The notion of “artificial turf” is about as popular among footballers here as “goal-line technology” or “slow-motion replay”. In spite of the rational advantages, many clubs and players have an ambivalent attitude to the new technical possibilities. Recently, Dortmund player Marco Reus refused to play in the first leg of the European League qualifiers at Odds BK. His reason? – The Norwegians always play their home games on artificial turf. Reus, who, like his club, is said never to have played on an artificial turf before, justified his refusal in terms of the increased risk of injury. “It is not so good for my body to play on artificial turf, precisely because of the danger of injury,” he said before the match.
Reus certainly would have done better to get his feet onto the grass. In the end, BVB won by a narrow margin of 4:3. For the Norwegians, the advantages of artificial turf are clear: the material is not affected by extremes of cold or heat, it lasts up to 15 years, which is three times as long as natural turf and thus represents considerable cost savings. Not for nothing did Canada use artificial turf in all its stadiums for the Women’s World Cup this year. And it is also to be used as the substrate for the Men’s World Cup in Qatar, which is notorious for its high summer temperatures.
Artificial turf consists mostly of polypropylene, polyethylene or polyamide. The material used for the pitches in Canada was LLDPE – linear low density polyethylene, a form which is relatively porous. The individual blades of grass were produced in two large monofilament plants in the USA. They were then subjected, before delivery, to an extensive certification process, undertaken by FIFA.
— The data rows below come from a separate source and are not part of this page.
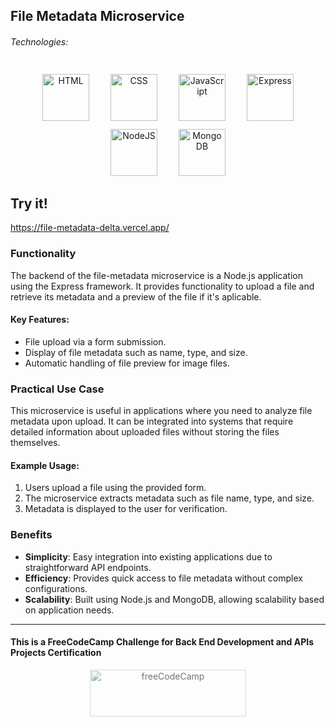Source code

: ## File Metadata Microservice

###### Technologies:
<p align="center">
   <img src="https://img.icons8.com/color/75/000000/html-5.png" width="75" height="75" alt="HTML" style="margin: 10px 15px 0 15px;" />
   <img src="https://img.icons8.com/color/75/000000/css3.png" width="75" height="75" alt="CSS" style="margin: 10px 15px 0 15px;" />
   <img src="https://raw.githubusercontent.com/danielcranney/readme-generator/main/public/icons/skills/javascript-colored.svg" width="75" height="75" alt="JavaScript" style="margin: 10px 15px 0 15px;" />
   <img src="https://raw.githubusercontent.com/danielcranney/readme-generator/main/public/icons/skills/express-colored.svg" width="75" height="75" alt="Express" style="margin: 10px 15px 0 15px;" />
   <img src="https://raw.githubusercontent.com/danielcranney/readme-generator/main/public/icons/skills/nodejs-colored.svg" width="75" height="75" alt="NodeJS" style="margin: 10px 15px 0 15px;" />
   <img src="https://raw.githubusercontent.com/danielcranney/readme-generator/main/public/icons/skills/mongodb-colored.svg" width="75" height="75" alt="MongoDB" style="margin: 10px 15px 0 15px;" />  
</p>

## Try it!
https://file-metadata-delta.vercel.app/

### Functionality

The backend of the file-metadata microservice is a Node.js application using the Express framework. It provides functionality to upload a file and retrieve its metadata and a preview of the file if it's aplicable.

#### Key Features:
- File upload via a form submission.
- Display of file metadata such as name, type, and size.
- Automatic handling of file preview for image files.

### Practical Use Case

This microservice is useful in applications where you need to analyze file metadata upon upload. It can be integrated into systems that require detailed information about uploaded files without storing the files themselves.

#### Example Usage:

1. Users upload a file using the provided form.
2. The microservice extracts metadata such as file name, type, and size.
3. Metadata is displayed to the user for verification.

### Benefits

- **Simplicity**: Easy integration into existing applications due to straightforward API endpoints.
- **Efficiency**: Provides quick access to file metadata without complex configurations.
- **Scalability**: Built using Node.js and MongoDB, allowing scalability based on application needs.

---

#### This is a FreeCodeCamp Challenge for Back End Development and APIs Projects Certification
<p align="center">
<img src="https://cdn.freecodecamp.org/platform/universal/fcc_primary.svg" width="250" height="75" alt="freeCodeCamp" style="margin: 0 15px; opacity: 0.6" />
 </p>


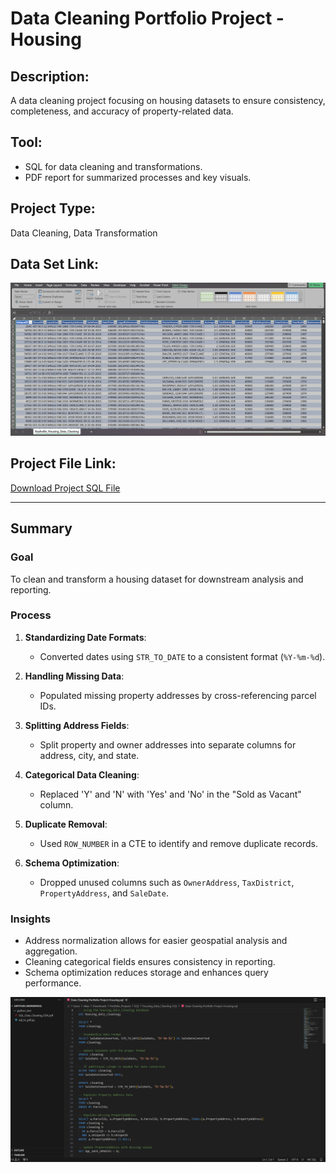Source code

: # Data Cleaning Portfolio Project - Housing

## Description:
A data cleaning project focusing on housing datasets to ensure consistency, completeness, and accuracy of property-related data.

## Tool:
- SQL for data cleaning and transformations.
- PDF report for summarized processes and key visuals.

## Project Type:
Data Cleaning, Data Transformation

## Data Set Link:
![Housing_Data_Set](Housing_Data_Set.png)

## Project File Link:
[Download Project SQL File](Data_Cleaning_Portfolio_Project_Housing.sql)

---

## Summary

### Goal
To clean and transform a housing dataset for downstream analysis and reporting.

### Process
1. **Standardizing Date Formats**:
   - Converted dates using `STR_TO_DATE` to a consistent format (`%Y-%m-%d`).

2. **Handling Missing Data**:
   - Populated missing property addresses by cross-referencing parcel IDs.

3. **Splitting Address Fields**:
   - Split property and owner addresses into separate columns for address, city, and state.

4. **Categorical Data Cleaning**:
   - Replaced 'Y' and 'N' with 'Yes' and 'No' in the "Sold as Vacant" column.

5. **Duplicate Removal**:
   - Used `ROW_NUMBER` in a CTE to identify and remove duplicate records.

6. **Schema Optimization**:
   - Dropped unused columns such as `OwnerAddress`, `TaxDistrict`, `PropertyAddress`, and `SaleDate`.

### Insights
- Address normalization allows for easier geospatial analysis and aggregation.
- Cleaning categorical fields ensures consistency in reporting.
- Schema optimization reduces storage and enhances query performance.

![Housing_SQL](Housing_SQL.png)
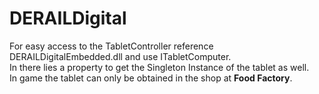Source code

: # DERAILDigital

For easy access to the TabletController reference DERAILDigitalEmbedded.dll and use ITabletComputer.  
In there lies a property to get the Singleton Instance of the tablet as well.  
In game the tablet can only be obtained in the shop at **Food Factory**.
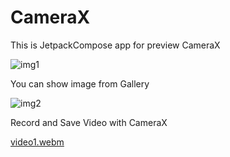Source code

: # CameraX
This is JetpackCompose app for preview CameraX

![img1](https://github.com/HusseinKamal/CameraX/assets/29864161/eaafc03f-0e27-4b6f-90e0-1d9dc7155829)

You can show image from Gallery

![img2](https://github.com/HusseinKamal/CameraX/assets/29864161/7b0d2646-80fc-4080-94d3-dcddef5be416)

Record and Save Video with CameraX

[video1.webm](https://github.com/HusseinKamal/CameraX/assets/29864161/0fbde0ff-bb6e-4519-aa62-a274c393ce16)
The plant and machinery, moreover, comes from Germany. The machinery and production technology was developed by Reimotec Maschinenbau GmbH from Lampertheim and that is what has made it possible to count exactly how many blades of grass the women’s football teams played on in their battle for the title. According to Sales Manager Detlef Kolb, each pitch had almost exactly 800 million “blades of grass”. Although opinions on the artificial turf have remained divided, because of the granulate used, the LLDPE has, however, proved itself. Who knows, perhaps Marco Reus will grit his teeth in future, like his female colleagues did, and show us what he is capable of on artificial turf.